Cranking down too hard on reassembly. Faucet parts seal with light pressure and the help of O-rings and washers. Overtighten and you’ll deform the washer (causing a new leak) or strip the threads (causing a much bigger problem).

Dropping the small parts. Plug the drain. Always. The retaining clip on a cartridge is half the size of a dime and lives one slip away from your sewer line. A small magnet held near the clip while you remove it is the trick that’s saved me a hardware-store run more than once.

Forgetting plumber’s grease. A dry O-ring starts leaking within months. A greased one lasts for years. The $3 tube lasts the life of the home.

Frequently Asked Questions

Why does my faucet only drip at night? It probably drips all day too, you just notice it at night when the house is quiet.
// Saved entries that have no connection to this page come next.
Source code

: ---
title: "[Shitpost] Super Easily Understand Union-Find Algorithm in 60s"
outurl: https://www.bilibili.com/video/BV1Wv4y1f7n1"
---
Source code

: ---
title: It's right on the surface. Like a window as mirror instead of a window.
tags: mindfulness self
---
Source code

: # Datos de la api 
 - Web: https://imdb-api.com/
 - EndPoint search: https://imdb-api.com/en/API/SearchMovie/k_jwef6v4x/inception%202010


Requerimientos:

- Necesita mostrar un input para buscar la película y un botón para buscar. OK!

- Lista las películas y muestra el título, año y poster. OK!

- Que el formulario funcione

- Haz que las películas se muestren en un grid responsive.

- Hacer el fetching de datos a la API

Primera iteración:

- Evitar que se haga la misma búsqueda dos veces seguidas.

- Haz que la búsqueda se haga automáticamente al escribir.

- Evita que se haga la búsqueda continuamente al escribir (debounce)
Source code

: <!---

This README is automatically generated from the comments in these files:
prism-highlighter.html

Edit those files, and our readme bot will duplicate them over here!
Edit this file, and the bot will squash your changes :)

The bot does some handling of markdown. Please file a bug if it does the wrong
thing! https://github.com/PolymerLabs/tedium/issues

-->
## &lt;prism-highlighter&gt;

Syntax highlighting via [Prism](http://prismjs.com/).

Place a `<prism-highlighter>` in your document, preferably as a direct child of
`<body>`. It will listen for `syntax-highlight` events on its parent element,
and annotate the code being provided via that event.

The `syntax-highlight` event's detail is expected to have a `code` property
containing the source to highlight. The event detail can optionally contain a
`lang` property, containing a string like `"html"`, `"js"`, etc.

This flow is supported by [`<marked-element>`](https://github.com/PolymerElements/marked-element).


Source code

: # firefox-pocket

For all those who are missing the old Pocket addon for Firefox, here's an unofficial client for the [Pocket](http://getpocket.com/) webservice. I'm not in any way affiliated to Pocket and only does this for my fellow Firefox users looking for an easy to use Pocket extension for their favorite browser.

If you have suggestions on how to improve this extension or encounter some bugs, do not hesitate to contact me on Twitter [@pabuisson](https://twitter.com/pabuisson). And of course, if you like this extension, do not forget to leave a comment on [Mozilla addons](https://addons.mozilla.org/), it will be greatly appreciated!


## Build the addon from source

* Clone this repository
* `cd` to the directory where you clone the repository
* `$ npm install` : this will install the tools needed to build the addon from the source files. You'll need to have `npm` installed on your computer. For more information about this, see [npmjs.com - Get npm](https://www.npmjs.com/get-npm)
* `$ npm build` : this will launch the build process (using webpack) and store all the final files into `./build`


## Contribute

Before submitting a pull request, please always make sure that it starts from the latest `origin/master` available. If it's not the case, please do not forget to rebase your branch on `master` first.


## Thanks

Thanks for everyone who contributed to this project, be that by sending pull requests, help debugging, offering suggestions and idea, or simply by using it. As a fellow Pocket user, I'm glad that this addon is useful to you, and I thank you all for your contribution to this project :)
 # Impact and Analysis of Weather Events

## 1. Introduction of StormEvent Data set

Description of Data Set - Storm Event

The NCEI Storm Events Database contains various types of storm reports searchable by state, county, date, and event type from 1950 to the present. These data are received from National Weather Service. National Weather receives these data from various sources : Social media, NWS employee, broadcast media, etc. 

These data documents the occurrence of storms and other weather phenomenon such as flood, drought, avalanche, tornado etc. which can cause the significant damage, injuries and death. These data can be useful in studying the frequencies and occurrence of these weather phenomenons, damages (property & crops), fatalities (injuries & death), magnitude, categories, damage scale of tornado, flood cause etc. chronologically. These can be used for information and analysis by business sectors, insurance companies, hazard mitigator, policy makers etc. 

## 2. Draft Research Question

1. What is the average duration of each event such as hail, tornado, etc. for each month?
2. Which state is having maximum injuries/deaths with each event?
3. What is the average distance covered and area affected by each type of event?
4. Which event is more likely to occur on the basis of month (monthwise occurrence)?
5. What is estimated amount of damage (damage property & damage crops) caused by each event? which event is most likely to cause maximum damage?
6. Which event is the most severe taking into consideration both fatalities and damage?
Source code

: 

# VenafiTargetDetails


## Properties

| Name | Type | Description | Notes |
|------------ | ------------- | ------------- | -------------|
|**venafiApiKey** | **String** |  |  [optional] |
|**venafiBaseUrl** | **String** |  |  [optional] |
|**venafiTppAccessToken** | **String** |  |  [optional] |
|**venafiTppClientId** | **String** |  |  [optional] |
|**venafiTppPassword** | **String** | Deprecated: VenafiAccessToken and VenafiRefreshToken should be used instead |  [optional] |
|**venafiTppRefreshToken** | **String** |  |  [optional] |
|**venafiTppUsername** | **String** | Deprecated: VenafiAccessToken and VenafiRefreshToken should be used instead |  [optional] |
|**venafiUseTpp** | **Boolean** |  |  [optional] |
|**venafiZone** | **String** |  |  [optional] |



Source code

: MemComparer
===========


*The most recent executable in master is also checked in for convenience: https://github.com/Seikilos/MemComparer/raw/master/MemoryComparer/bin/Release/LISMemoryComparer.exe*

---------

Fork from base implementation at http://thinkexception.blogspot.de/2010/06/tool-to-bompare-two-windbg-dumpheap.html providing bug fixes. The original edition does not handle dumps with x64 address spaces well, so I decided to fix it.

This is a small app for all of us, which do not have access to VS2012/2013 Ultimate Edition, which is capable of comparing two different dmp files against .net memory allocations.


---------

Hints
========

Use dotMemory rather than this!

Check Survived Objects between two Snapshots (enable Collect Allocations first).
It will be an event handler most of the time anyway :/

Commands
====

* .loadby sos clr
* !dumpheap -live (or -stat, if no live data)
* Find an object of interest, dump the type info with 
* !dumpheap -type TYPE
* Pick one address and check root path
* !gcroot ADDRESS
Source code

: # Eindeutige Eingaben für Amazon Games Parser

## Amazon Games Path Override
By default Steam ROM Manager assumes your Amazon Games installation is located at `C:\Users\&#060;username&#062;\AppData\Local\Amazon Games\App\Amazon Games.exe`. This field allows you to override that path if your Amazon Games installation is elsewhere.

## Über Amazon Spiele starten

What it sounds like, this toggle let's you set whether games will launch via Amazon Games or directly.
Some people see “phantom” night-only drips when household water pressure rises slightly at night because no one else is using it.

How much does a leaky faucet cost in water? A faucet that drips once per second wastes about 3,000 gallons a year. That’s $30 to $60 a year on your water bill, plus the wear on the faucet.

Should I replace the whole faucet? Only if the faucet itself is corroded, badly scratched, or more than 15 years old. Most leaks are washers and cartridges, $5 to $25 fixes. A new faucet is $80 and up, plus installation labor.

Why won’t the handle come off? Mineral buildup is the usual culprit. Try wiggling it gently while pulling up. If it won’t budge, soak it with white vinegar on a rag for 15 minutes and try again. Don’t pry against the sink top, you’ll crack porcelain or chip granite.

Is the leak coming from the base instead of the spout? That’s almost always a worn O-ring under the spout, not a washer in the handle. Pull the spout straight up (handle removed first) and replace the O-rings on the inner body. Use plumber’s grease.

A plumber charges $150 to $300 for a faucet repair that takes you 20 minutes and $10 in parts. The hardest part is figuring out which type of faucet you have, and you can do that in five minutes with a screwdriver. Identify the type, match the part, reverse what you took apart.